_Activity_
Whichever lines of the entries hold the word "itemsep" should be identified and copied.

Start of Supplied material

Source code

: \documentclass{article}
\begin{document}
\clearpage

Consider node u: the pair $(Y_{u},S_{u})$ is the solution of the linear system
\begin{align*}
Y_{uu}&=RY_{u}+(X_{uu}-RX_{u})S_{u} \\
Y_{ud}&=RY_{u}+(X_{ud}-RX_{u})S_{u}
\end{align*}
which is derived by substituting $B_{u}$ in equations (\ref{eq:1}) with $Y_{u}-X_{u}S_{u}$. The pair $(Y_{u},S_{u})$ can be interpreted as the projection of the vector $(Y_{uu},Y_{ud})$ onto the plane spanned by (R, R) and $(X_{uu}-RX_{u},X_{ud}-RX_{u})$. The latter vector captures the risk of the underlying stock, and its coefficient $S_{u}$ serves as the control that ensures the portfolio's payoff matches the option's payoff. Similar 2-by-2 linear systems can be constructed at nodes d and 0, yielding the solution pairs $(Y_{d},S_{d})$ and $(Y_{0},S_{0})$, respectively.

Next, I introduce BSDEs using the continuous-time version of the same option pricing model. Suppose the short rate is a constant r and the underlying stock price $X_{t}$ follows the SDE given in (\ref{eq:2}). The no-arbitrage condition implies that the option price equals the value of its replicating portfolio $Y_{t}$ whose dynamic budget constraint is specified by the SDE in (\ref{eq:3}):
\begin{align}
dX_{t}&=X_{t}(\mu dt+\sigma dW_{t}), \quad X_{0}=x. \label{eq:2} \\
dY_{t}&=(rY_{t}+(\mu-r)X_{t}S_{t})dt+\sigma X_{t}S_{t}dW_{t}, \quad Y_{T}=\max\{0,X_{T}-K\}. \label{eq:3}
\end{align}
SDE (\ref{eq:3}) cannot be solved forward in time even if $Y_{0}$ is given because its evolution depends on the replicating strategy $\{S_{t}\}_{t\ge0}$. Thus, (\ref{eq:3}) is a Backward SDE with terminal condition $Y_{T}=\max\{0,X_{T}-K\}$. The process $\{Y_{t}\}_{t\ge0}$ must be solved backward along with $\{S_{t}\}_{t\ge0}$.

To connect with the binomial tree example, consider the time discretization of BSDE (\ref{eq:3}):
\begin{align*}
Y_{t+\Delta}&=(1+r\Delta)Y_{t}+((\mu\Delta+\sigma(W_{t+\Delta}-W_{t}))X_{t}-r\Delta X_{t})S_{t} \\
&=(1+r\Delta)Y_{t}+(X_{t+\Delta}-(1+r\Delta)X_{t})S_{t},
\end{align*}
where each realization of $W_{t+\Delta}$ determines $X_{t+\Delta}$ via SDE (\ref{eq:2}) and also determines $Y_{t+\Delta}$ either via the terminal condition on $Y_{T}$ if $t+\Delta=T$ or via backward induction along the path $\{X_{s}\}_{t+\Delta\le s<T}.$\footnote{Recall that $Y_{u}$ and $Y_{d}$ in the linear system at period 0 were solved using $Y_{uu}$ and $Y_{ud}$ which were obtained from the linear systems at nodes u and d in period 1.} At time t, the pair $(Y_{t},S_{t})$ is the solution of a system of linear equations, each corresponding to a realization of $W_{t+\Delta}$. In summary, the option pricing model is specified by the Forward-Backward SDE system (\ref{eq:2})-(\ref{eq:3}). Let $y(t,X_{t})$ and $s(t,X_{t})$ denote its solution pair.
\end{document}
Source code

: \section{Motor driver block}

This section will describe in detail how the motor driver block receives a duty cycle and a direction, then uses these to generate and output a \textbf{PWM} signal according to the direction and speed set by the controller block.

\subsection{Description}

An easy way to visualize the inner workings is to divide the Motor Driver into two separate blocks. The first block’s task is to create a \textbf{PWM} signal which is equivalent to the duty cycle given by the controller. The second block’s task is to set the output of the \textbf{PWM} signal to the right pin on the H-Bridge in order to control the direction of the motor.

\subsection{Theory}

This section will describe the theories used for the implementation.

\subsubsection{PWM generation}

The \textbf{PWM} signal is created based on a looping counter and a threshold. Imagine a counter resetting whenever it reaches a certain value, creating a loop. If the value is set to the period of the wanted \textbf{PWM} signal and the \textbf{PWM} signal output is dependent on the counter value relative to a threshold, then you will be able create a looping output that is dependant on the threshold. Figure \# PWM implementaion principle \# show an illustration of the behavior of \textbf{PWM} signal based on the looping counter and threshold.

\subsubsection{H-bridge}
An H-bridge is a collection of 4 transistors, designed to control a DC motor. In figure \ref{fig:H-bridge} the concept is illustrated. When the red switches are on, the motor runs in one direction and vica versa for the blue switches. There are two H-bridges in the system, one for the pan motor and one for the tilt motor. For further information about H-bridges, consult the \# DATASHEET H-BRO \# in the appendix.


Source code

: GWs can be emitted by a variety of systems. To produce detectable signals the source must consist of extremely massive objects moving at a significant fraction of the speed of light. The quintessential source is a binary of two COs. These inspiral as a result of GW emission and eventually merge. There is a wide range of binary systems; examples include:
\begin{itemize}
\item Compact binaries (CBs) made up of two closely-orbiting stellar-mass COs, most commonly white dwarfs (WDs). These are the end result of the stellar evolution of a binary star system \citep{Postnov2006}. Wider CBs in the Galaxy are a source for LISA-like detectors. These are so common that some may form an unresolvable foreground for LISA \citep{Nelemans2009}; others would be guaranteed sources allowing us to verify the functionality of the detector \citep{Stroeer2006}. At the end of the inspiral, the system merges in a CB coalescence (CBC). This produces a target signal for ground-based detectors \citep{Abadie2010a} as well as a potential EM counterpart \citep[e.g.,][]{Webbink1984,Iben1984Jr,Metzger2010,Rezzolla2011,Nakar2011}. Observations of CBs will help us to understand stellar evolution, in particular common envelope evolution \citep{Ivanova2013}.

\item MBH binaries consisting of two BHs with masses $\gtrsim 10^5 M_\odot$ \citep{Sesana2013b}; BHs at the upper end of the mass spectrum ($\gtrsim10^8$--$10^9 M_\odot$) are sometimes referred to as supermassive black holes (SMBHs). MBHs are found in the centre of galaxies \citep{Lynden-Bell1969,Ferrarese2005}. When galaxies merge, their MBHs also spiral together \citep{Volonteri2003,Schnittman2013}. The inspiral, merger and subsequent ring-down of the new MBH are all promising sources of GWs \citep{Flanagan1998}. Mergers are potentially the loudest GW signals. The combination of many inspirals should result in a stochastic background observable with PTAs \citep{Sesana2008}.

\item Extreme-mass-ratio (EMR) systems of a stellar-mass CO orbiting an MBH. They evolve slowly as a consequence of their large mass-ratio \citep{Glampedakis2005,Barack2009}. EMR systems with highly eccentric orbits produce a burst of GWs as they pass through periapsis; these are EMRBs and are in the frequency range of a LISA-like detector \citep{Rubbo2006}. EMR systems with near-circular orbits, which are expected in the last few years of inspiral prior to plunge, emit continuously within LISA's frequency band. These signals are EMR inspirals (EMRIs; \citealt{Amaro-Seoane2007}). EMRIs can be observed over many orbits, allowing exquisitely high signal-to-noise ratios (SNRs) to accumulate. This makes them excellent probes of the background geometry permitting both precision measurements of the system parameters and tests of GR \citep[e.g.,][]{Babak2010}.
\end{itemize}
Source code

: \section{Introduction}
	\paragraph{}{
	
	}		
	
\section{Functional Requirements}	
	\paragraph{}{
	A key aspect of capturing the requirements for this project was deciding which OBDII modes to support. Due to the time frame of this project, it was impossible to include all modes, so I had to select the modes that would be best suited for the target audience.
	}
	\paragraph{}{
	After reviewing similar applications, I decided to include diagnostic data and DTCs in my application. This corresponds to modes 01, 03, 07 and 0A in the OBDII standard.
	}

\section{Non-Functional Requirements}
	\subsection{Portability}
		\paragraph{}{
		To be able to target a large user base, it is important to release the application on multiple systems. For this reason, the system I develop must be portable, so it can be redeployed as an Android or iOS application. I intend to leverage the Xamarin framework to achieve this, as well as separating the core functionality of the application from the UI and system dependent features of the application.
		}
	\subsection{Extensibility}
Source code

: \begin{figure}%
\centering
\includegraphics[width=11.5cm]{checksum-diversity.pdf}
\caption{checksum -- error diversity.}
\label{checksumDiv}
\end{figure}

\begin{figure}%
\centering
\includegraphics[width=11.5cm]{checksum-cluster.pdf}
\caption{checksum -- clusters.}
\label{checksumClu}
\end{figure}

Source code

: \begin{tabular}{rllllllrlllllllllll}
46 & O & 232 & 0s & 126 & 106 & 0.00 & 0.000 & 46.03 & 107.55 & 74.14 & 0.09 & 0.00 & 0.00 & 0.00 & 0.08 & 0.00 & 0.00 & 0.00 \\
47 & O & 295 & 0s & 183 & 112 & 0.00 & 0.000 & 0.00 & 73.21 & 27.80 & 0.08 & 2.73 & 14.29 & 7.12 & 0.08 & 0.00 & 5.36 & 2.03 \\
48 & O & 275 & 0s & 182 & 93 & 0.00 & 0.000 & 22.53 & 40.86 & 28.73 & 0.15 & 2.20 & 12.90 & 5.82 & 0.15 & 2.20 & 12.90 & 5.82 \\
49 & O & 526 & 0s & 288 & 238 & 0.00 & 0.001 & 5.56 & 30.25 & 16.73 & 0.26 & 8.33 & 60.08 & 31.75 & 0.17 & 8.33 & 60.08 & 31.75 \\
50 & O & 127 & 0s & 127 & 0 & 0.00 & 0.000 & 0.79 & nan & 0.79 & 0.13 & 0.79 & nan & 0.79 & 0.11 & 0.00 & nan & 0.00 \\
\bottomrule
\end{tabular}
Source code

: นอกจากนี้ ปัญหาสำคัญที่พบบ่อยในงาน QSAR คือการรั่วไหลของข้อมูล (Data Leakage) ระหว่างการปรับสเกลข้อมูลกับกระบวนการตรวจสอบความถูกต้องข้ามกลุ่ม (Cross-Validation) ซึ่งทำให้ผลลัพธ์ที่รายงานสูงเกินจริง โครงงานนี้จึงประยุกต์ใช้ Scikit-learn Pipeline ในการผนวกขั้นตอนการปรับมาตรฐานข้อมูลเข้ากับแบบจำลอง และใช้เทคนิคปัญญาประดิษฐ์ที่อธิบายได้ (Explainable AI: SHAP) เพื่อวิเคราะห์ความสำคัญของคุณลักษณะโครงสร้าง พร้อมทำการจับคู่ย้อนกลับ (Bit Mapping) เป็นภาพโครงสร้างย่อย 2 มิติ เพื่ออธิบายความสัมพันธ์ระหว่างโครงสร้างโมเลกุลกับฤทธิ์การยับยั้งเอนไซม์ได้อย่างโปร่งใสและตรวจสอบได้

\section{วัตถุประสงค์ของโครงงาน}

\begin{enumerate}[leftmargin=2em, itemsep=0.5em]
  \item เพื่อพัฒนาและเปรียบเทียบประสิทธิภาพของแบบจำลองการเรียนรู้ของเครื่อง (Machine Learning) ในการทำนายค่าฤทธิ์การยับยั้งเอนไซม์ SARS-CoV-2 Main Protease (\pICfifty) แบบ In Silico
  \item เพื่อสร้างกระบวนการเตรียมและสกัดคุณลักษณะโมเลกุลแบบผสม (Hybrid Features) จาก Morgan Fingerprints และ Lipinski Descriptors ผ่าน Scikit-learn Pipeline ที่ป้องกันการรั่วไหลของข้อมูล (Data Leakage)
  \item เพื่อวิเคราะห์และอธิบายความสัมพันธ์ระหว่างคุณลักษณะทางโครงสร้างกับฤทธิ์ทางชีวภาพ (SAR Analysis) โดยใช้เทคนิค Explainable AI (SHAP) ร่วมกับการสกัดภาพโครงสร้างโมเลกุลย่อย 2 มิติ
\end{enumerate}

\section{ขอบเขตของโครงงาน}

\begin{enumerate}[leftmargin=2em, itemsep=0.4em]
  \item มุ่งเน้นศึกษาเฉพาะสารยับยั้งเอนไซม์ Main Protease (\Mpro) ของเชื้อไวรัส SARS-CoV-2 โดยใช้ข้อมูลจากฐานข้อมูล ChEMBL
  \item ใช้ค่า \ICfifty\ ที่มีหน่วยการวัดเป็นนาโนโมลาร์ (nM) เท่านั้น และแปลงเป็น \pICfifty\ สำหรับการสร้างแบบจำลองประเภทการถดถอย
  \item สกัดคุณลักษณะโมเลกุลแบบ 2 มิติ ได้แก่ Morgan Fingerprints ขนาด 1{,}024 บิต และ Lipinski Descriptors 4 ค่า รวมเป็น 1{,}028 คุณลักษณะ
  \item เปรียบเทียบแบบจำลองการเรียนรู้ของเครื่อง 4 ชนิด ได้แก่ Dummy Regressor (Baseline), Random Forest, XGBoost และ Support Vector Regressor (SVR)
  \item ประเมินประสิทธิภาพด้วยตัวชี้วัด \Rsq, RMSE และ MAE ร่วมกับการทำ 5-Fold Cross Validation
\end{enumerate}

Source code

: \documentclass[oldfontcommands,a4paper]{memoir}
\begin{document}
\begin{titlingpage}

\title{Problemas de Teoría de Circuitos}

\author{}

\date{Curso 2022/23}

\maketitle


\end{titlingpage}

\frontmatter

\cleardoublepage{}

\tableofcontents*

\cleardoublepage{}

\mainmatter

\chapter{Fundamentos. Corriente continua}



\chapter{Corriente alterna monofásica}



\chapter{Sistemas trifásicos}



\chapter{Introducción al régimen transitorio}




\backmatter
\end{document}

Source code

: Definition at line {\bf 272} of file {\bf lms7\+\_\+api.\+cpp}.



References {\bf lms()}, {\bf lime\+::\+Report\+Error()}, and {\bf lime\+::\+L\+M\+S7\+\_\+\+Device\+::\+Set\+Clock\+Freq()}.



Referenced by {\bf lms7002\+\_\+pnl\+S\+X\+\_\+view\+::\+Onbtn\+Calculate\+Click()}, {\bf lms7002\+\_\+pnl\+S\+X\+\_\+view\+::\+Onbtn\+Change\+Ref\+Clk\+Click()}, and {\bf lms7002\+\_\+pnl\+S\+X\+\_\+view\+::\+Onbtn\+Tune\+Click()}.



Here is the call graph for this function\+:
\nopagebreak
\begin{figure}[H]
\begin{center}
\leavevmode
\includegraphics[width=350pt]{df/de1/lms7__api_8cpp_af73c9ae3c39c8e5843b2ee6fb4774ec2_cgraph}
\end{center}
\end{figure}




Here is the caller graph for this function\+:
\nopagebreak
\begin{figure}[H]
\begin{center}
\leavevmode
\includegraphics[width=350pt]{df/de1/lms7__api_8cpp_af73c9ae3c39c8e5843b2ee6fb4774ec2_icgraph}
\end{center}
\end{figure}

End of Supplied material

_Output of the exercise_
\begin{enumerate}[leftmargin=2em, itemsep=0.5em]
\begin{enumerate}[leftmargin=2em, itemsep=0.4em]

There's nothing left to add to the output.